→ WORK TO BE COMPLETED
Where the data below contains pictures, omit them; output the rest word for word.

-----

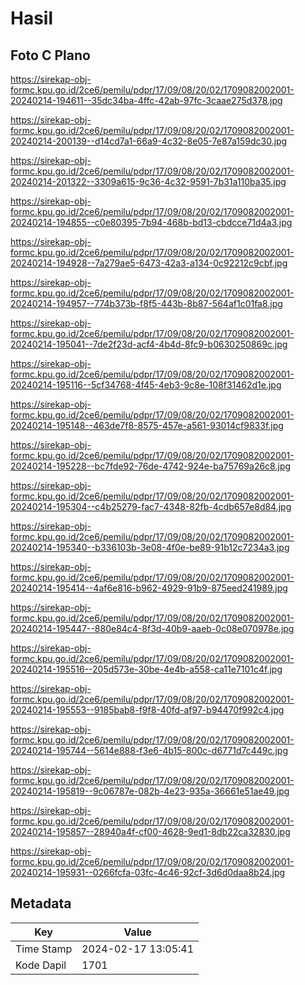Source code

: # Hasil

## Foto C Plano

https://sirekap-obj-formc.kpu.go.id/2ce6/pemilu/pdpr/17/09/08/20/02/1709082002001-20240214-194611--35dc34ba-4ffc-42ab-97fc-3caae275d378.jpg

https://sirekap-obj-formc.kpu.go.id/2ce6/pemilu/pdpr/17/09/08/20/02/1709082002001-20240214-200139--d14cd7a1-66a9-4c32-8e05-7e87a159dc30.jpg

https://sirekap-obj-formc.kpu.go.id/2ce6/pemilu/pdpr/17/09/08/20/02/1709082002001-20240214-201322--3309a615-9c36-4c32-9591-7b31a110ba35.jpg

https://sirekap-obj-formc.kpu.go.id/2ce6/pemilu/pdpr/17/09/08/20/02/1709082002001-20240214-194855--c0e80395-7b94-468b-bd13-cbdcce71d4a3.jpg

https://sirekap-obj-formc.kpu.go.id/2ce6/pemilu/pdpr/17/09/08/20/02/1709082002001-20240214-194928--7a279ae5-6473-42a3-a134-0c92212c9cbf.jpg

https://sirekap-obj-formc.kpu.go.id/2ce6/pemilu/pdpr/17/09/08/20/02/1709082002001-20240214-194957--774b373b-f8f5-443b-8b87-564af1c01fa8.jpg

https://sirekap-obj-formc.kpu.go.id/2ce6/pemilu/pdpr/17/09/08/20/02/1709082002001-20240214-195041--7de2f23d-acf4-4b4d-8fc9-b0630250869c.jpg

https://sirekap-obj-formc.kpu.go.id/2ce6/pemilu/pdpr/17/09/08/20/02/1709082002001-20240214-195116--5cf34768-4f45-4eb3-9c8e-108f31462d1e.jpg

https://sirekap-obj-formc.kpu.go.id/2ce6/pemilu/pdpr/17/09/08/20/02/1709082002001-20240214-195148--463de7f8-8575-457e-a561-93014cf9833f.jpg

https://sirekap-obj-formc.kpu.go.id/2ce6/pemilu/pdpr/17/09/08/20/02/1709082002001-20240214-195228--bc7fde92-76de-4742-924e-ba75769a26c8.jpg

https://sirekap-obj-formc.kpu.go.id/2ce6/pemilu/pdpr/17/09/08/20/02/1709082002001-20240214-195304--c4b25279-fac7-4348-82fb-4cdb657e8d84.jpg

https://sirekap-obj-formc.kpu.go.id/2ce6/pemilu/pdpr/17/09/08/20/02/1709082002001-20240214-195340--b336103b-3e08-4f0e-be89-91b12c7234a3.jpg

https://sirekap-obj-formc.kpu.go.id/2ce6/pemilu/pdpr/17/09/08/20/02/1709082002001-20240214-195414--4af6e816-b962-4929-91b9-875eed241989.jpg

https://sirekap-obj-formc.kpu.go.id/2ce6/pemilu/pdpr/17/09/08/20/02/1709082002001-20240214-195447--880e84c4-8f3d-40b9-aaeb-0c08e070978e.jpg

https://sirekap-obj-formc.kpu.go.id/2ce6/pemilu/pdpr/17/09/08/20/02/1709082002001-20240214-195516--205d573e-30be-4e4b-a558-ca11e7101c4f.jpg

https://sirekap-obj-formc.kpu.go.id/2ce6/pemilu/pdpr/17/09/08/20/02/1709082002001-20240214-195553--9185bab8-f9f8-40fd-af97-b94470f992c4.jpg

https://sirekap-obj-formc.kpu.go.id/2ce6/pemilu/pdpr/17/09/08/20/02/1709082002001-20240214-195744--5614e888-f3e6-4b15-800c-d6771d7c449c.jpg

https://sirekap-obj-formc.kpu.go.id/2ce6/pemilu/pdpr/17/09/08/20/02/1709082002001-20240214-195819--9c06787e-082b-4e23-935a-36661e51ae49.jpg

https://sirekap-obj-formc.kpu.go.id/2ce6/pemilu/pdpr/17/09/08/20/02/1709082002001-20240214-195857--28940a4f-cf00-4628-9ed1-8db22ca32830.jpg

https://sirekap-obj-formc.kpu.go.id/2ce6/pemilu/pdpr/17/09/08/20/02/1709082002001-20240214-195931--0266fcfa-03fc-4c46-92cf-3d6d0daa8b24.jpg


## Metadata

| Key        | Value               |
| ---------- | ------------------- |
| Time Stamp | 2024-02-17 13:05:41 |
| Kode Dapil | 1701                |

-----

→ ANSWER TO THIS TASK
Source code

: # Hasil

## Foto C Plano

https://sirekap-obj-formc.kpu.go.id/2ce6/pemilu/pdpr/17/09/08/20/02/1709082002001-20240214-194611--35dc34ba-4ffc-42ab-97fc-3caae275d378.jpg

https://sirekap-obj-formc.kpu.go.id/2ce6/pemilu/pdpr/17/09/08/20/02/1709082002001-20240214-200139--d14cd7a1-66a9-4c32-8e05-7e87a159dc30.jpg

https://sirekap-obj-formc.kpu.go.id/2ce6/pemilu/pdpr/17/09/08/20/02/1709082002001-20240214-201322--3309a615-9c36-4c32-9591-7b31a110ba35.jpg

https://sirekap-obj-formc.kpu.go.id/2ce6/pemilu/pdpr/17/09/08/20/02/1709082002001-20240214-194855--c0e80395-7b94-468b-bd13-cbdcce71d4a3.jpg

https://sirekap-obj-formc.kpu.go.id/2ce6/pemilu/pdpr/17/09/08/20/02/1709082002001-20240214-194928--7a279ae5-6473-42a3-a134-0c92212c9cbf.jpg

https://sirekap-obj-formc.kpu.go.id/2ce6/pemilu/pdpr/17/09/08/20/02/1709082002001-20240214-194957--774b373b-f8f5-443b-8b87-564af1c01fa8.jpg

https://sirekap-obj-formc.kpu.go.id/2ce6/pemilu/pdpr/17/09/08/20/02/1709082002001-20240214-195041--7de2f23d-acf4-4b4d-8fc9-b0630250869c.jpg

https://sirekap-obj-formc.kpu.go.id/2ce6/pemilu/pdpr/17/09/08/20/02/1709082002001-20240214-195116--5cf34768-4f45-4eb3-9c8e-108f31462d1e.jpg

https://sirekap-obj-formc.kpu.go.id/2ce6/pemilu/pdpr/17/09/08/20/02/1709082002001-20240214-195148--463de7f8-8575-457e-a561-93014cf9833f.jpg

https://sirekap-obj-formc.kpu.go.id/2ce6/pemilu/pdpr/17/09/08/20/02/1709082002001-20240214-195228--bc7fde92-76de-4742-924e-ba75769a26c8.jpg

https://sirekap-obj-formc.kpu.go.id/2ce6/pemilu/pdpr/17/09/08/20/02/1709082002001-20240214-195304--c4b25279-fac7-4348-82fb-4cdb657e8d84.jpg

https://sirekap-obj-formc.kpu.go.id/2ce6/pemilu/pdpr/17/09/08/20/02/1709082002001-20240214-195340--b336103b-3e08-4f0e-be89-91b12c7234a3.jpg

https://sirekap-obj-formc.kpu.go.id/2ce6/pemilu/pdpr/17/09/08/20/02/1709082002001-20240214-195414--4af6e816-b962-4929-91b9-875eed241989.jpg

https://sirekap-obj-formc.kpu.go.id/2ce6/pemilu/pdpr/17/09/08/20/02/1709082002001-20240214-195447--880e84c4-8f3d-40b9-aaeb-0c08e070978e.jpg

https://sirekap-obj-formc.kpu.go.id/2ce6/pemilu/pdpr/17/09/08/20/02/1709082002001-20240214-195516--205d573e-30be-4e4b-a558-ca11e7101c4f.jpg

https://sirekap-obj-formc.kpu.go.id/2ce6/pemilu/pdpr/17/09/08/20/02/1709082002001-20240214-195553--9185bab8-f9f8-40fd-af97-b94470f992c4.jpg

https://sirekap-obj-formc.kpu.go.id/2ce6/pemilu/pdpr/17/09/08/20/02/1709082002001-20240214-195744--5614e888-f3e6-4b15-800c-d6771d7c449c.jpg

https://sirekap-obj-formc.kpu.go.id/2ce6/pemilu/pdpr/17/09/08/20/02/1709082002001-20240214-195819--9c06787e-082b-4e23-935a-36661e51ae49.jpg

https://sirekap-obj-formc.kpu.go.id/2ce6/pemilu/pdpr/17/09/08/20/02/1709082002001-20240214-195857--28940a4f-cf00-4628-9ed1-8db22ca32830.jpg

https://sirekap-obj-formc.kpu.go.id/2ce6/pemilu/pdpr/17/09/08/20/02/1709082002001-20240214-195931--0266fcfa-03fc-4c46-92cf-3d6d0daa8b24.jpg


## Metadata

| Key        | Value               |
| ---------- | ------------------- |
| Time Stamp | 2024-02-17 13:05:41 |
| Kode Dapil | 1701                |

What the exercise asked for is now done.